What needs to be done →
Across the entries, how many lines have the string "follow" in them? Reply with only a number.

Collected data:
──────
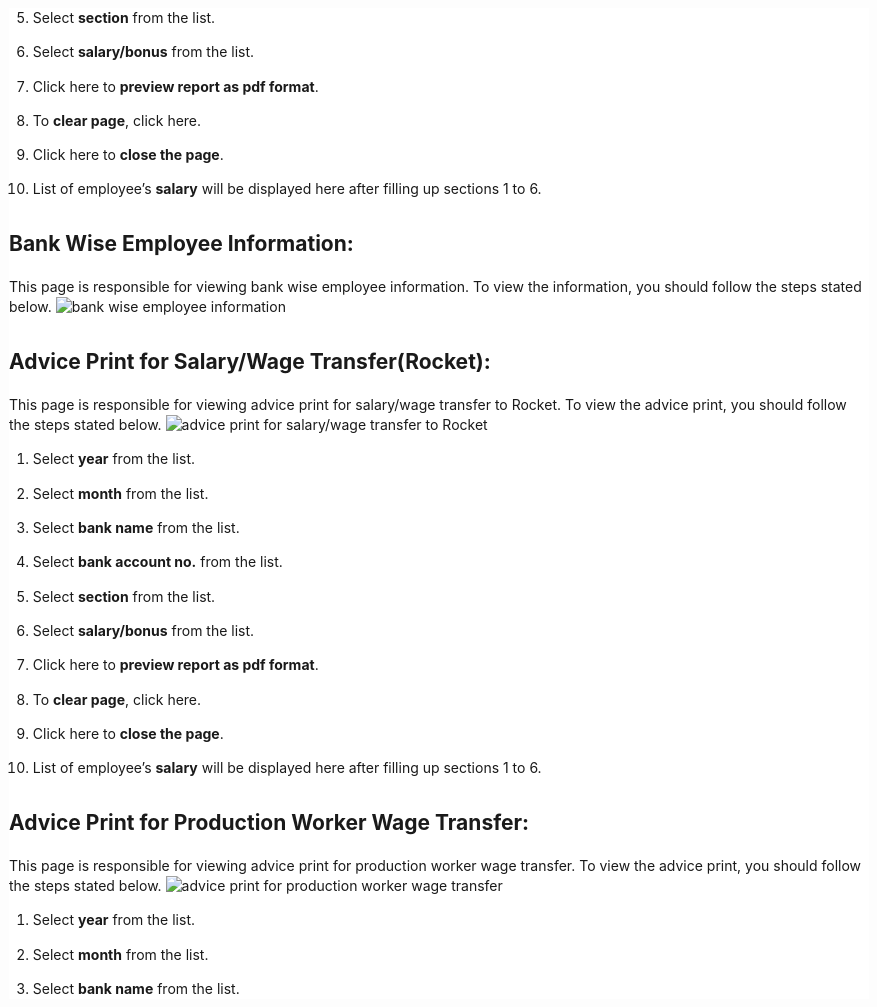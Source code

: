 5. Select **section** from the list.  

6. Select **salary/bonus** from the list.  

7. Click here to **preview report as pdf format**.  

8. To **clear page**, click here.  

9. Click here to **close the page**.  

10. List of employee’s **salary** will be displayed here after filling up sections 1 to 6.


## Bank Wise Employee Information:
This page is responsible for viewing bank wise employee information. To view the information, you should follow the steps stated below.
![bank wise employee information](./images/nw_Bank_Wise_employee_information.png)






## Advice Print for Salary/Wage Transfer(Rocket):
This page is responsible for viewing advice print for salary/wage transfer to Rocket. To view the advice print, you should follow the steps stated below.
![advice print for salary/wage transfer to Rocket](./images/nw_advice_print_worker_wage_transferworker.png)

1. Select **year** from the list.  
2. Select **month** from the list.  

3. Select **bank name** from the list.  

4. Select **bank account no.** from the list.  

5. Select **section** from the list.  

6. Select **salary/bonus** from the list.  

7. Click here to **preview report as pdf format**.  

8. To **clear page**, click here.  

9. Click here to **close the page**.  

10. List of employee’s **salary** will be displayed here after filling up sections 1 to 6.



## Advice Print for Production Worker Wage Transfer:
This page is responsible for viewing advice print for production worker wage transfer. To view the advice print, you should follow the steps stated below.
![advice print for production worker wage transfer](./images/nw_Advice_Print_for_Production_Worker_Wage_ransfer.png)

1. Select **year** from the list.  
2. Select **month** from the list.  

3. Select **bank name** from the list.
──────
Solution below →
3